Durante l'undicesima edizione della Festa del Cinema di Roma (terminata pochi giorni fa), è stato proiettato fuori concorso, ma con l'aspettativa di un piccolo evento da non perdere, il cortometraggio Coco, diretto da Veronica Succi.
Trattandosi di uno spin-off del più ambizioso progetto Parvus, il corto è stato apprezzato come un lavoro accurato e lucido sia nella scrittura, che nella messa in scena. E grandi meriti vanno attribuiti alla regista Veronica Succi e a Federico Rosati, nella duplice veste di attore e produttore. I quali sono stati interpellati per rispondere ad alcuni quesiti.
In che modo nasce l'idea per Coco, questo personaggio così fuori dagli schemi?
Veronica Succi: L'idea di inserire nella storia di Parvus una coprotagonista transessuale, proviene dal racconto del pedofilo che ho incontrato a venticinque anni. Affermava che l'unica persona da cui si sentiva ascoltato e accolto, era una trans. La storia di Coco, rappresentata nel cortometraggio, è tratta da una storia vera. Rappresenta una situazione emblematica del problema dell'abuso e delle ferite che lascia sulla pelle di qualsiasi individuo, ma anche la capacità dell'uomo di divenire persona e di riscattare la propria vita da un vissuto devastante attraverso l'arte. Il nome Coco e il suo temperamento sono ispirati ad una parrucchiera messicana, molto esuberante e stravagante, che ho conosciuto ad Inglewood (Los Angeles).
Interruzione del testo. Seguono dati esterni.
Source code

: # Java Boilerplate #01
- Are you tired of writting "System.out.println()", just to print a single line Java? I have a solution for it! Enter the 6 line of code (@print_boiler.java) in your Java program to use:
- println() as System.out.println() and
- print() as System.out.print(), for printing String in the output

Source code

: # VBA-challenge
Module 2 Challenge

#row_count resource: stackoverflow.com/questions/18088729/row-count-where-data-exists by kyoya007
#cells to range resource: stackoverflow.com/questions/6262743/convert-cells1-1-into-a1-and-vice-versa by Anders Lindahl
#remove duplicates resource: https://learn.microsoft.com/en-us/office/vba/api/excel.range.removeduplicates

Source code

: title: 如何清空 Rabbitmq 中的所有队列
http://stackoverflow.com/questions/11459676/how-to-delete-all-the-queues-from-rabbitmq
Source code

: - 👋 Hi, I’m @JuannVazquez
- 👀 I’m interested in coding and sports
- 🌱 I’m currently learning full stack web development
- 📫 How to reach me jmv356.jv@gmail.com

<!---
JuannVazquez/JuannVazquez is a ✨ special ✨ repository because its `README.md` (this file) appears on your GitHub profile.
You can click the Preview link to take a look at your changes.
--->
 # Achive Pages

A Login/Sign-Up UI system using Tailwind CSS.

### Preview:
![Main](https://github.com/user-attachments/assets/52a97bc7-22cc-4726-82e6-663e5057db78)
L''elemento artistico' nel film va interpretato come uno strumento di denuncia e di lotta contro aberrazioni sociali come la pedofilia?
V.S.: Ritengo che nell'elemento artistico risieda la giusta chiave per denunciare in modo efficace gravi problematiche sociali. Quando ho iniziato a pensare di scrivere Parvus, la mia paura più grande era quella di rappresentare la realtà, così com'era. Mi riempivo di tensione al solo pensiero. Poi ho capito che potevo raccontare una storia del genere soltanto attraverso un approccio artistico, per non cadere nello scioccante o nella semplice comunicazione della notizia. Oltre alla necessità di comunicare la presenza di organizzazioni internazionali pro pedofilia, avevo la percezione che la semplice notizia giornalistica non potesse approfondire le sfumature emotive che accompagnano questo problema, sia dalla parte della vittima, che del carnefice. Per far capire a fondo la problematica al pubblico avevo bisogno di emozionare, ed è a questo punto che l'elemento artistico ha assunto un ruolo fondamentale, poiché mi ha permesso di raccontare questa realtà, rendendola colorata, bizzarra, accessibile e ricca di contenuto.
Rivedremo il personaggio di Coco in Parvus?
V.S.: In Parvus, il personaggio di Coco rappresenterà l'ironia, l'umanità e la forza della vita che vince su tutto. Sarà uno dei pilastri della storia, mostrerà l'aspetto umano di ciascuno di noi e la nostra capacità di amare gli altri, oltre il limite della ragione.
Il tuo personaggio sembra uscito fuori da un “poliziottesco” anni Sessanta: hai preso spunto da qualche altro personaggio?
Francesco Rosati: In realtà, il mio personaggio non ha nulla a che vedere con un poliziottesco né con gli anni Sessanta, e non mi sono ispirato ad alcun personaggio in particolare. Qui volevo semplicemente incarnare il male assoluto, apparire biblicamente repellente. Come il serpente tentatore, il diavolo in carne ed ossa. Da qui, la lingua del mio personaggio che vortica tra le labbra ogni qual volta sta per attaccare o si trova dinanzi alla sua preda (in questo caso, il piccolo Flavio).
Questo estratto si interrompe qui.